**Problem statement**
Among the entries below, copy every line that carries the word "local".

------ Extracted data

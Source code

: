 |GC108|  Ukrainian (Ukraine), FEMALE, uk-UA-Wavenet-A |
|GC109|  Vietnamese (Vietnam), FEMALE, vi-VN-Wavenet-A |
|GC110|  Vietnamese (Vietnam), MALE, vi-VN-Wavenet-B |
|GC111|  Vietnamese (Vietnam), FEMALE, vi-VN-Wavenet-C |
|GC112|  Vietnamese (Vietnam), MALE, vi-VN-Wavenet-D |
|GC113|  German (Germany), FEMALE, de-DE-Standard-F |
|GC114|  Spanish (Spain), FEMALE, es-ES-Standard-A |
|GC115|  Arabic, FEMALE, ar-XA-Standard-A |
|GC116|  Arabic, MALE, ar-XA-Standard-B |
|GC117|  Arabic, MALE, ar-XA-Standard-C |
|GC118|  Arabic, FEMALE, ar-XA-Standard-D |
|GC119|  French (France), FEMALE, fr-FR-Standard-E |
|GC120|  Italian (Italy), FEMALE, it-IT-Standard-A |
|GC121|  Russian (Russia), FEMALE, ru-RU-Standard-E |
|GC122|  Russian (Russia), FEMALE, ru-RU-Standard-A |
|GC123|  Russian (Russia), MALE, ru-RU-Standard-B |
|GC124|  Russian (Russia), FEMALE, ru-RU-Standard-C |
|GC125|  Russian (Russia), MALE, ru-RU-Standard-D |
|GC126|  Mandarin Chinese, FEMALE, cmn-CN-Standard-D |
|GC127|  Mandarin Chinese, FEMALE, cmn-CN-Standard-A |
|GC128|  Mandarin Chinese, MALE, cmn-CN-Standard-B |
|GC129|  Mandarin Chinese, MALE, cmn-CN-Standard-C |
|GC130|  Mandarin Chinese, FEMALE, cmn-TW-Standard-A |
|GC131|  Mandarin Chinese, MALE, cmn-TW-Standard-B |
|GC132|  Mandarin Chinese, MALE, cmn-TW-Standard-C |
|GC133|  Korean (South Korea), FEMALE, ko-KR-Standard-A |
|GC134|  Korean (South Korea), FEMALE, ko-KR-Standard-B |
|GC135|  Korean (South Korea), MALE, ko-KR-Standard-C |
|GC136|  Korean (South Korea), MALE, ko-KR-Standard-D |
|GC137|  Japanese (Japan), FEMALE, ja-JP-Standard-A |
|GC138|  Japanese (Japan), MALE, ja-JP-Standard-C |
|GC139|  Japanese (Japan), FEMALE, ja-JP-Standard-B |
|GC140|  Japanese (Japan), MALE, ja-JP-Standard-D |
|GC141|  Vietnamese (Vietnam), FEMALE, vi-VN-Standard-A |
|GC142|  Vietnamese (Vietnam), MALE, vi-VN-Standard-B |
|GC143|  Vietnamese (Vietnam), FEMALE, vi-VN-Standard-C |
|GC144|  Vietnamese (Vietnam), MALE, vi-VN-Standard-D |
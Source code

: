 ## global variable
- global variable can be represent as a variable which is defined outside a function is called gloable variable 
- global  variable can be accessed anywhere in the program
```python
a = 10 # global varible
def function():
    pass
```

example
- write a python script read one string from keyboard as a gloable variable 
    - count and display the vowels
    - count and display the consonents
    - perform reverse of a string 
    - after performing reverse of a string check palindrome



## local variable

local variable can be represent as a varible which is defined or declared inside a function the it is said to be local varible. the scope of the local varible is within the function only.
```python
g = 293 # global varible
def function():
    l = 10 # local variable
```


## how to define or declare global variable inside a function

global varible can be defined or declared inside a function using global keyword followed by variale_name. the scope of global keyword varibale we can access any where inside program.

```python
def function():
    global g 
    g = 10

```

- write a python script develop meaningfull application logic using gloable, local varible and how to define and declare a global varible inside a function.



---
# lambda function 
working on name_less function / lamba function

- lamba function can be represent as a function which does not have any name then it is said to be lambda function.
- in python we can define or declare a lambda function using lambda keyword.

------------

**Output of the task**
## local variable
local variable can be represent as a varible which is defined or declared inside a function the it is said to be local varible. the scope of the local varible is within the function only.
    l = 10 # local variable
- write a python script develop meaningfull application logic using gloable, local varible and how to define and declare a global varible inside a function.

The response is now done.